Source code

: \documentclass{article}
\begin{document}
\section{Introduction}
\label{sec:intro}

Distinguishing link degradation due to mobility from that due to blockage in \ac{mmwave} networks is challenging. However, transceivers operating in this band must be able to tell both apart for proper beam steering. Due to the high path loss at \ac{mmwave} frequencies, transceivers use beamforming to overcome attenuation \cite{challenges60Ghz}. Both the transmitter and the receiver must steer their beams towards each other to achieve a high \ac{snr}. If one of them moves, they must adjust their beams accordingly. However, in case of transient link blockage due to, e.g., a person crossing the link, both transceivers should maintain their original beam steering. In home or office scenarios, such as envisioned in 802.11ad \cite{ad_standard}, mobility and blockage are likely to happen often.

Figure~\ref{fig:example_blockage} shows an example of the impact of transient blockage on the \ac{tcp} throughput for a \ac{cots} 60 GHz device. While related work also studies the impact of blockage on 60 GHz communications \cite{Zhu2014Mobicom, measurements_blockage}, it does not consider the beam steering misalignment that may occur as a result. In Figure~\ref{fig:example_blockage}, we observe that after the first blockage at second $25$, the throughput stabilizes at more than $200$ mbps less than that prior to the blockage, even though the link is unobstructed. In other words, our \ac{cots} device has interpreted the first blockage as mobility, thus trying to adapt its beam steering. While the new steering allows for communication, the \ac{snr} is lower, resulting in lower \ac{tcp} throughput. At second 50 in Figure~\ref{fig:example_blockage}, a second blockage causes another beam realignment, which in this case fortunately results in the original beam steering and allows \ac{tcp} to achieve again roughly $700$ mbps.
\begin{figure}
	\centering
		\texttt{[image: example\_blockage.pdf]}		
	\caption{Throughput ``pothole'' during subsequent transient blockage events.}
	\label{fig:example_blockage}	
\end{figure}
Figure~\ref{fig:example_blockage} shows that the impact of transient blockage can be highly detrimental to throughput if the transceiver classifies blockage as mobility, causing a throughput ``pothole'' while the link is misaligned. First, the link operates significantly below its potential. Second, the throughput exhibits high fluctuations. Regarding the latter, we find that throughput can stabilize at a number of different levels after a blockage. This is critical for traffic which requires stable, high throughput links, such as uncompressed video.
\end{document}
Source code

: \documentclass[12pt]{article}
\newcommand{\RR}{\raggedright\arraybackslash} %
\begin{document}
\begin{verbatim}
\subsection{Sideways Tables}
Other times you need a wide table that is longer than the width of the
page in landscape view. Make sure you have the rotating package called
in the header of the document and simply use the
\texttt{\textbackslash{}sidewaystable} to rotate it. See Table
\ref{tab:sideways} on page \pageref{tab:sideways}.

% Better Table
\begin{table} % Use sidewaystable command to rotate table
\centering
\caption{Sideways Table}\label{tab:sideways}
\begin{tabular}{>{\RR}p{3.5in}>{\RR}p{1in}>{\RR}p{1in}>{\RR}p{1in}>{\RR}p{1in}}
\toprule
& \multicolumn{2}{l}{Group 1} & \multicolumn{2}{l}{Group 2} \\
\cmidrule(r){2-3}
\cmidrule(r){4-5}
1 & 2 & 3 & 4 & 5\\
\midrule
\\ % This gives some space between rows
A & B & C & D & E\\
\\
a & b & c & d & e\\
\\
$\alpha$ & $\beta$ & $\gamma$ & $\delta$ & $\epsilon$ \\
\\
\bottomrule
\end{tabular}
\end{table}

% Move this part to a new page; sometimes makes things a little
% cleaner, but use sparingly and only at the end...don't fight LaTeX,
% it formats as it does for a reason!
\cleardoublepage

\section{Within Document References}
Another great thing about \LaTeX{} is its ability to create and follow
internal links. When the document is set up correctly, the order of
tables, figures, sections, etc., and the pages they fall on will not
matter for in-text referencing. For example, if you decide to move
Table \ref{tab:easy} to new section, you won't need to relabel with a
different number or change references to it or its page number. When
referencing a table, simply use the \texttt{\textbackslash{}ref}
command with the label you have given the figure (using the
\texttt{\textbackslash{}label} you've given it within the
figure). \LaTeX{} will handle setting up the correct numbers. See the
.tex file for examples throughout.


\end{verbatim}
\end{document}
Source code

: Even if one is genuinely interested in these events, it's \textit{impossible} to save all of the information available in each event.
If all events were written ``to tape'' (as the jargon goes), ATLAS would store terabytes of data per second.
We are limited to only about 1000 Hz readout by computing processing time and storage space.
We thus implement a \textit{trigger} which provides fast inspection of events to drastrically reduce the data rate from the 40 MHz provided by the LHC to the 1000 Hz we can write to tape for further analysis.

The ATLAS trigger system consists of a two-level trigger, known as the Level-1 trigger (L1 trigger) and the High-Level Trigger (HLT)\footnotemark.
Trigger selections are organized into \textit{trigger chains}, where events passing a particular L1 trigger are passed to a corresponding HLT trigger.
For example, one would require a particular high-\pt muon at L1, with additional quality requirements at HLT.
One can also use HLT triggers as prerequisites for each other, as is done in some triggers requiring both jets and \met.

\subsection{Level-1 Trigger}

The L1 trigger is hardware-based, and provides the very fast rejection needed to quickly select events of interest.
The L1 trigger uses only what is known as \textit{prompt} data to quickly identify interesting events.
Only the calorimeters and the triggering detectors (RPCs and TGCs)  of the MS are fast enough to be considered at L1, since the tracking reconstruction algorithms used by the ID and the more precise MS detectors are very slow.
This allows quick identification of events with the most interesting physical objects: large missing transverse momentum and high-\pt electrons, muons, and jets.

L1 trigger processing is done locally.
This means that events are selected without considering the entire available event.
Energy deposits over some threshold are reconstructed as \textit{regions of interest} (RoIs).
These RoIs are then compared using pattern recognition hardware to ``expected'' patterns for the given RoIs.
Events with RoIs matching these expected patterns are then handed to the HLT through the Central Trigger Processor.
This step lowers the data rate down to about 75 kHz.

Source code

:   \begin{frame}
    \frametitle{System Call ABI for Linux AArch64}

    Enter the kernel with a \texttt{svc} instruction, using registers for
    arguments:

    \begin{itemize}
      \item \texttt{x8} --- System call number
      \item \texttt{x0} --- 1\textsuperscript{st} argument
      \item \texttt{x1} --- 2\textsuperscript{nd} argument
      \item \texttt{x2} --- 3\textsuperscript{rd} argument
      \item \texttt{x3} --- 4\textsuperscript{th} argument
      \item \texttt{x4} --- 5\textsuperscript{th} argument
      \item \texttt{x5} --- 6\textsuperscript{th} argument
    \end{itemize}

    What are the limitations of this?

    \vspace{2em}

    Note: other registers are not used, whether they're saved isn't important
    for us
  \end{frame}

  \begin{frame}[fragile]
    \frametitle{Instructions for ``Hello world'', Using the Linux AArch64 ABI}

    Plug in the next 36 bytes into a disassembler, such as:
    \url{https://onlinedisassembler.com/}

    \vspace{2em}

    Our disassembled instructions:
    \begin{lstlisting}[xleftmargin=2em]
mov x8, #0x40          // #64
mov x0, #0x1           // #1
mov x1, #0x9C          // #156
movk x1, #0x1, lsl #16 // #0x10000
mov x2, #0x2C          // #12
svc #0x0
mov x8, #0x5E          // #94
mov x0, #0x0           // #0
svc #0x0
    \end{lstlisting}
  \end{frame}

→ **Your instructions**:
Using the data above, say how many lines include the word "article". Write only that number.

→ **Answer box**:
2